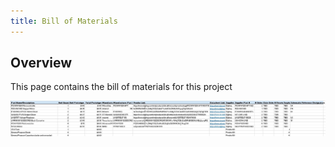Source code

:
 ```yaml
---
title: Bill of Materials
---
```

## Overview
This page contains the bill of materials for this project 


![BOM](./assets/images/image_2025-03-01_002223252.jpg)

- - - - -

Your instructions. Return the material as it stands. Leave out the pictures.

Result of this task.
Source code

:
 ```yaml
---
title: Bill of Materials
---
```

## Overview
This page contains the bill of materials for this project 


![BOM](./assets/images/image_2025-03-01_002223252.jpg)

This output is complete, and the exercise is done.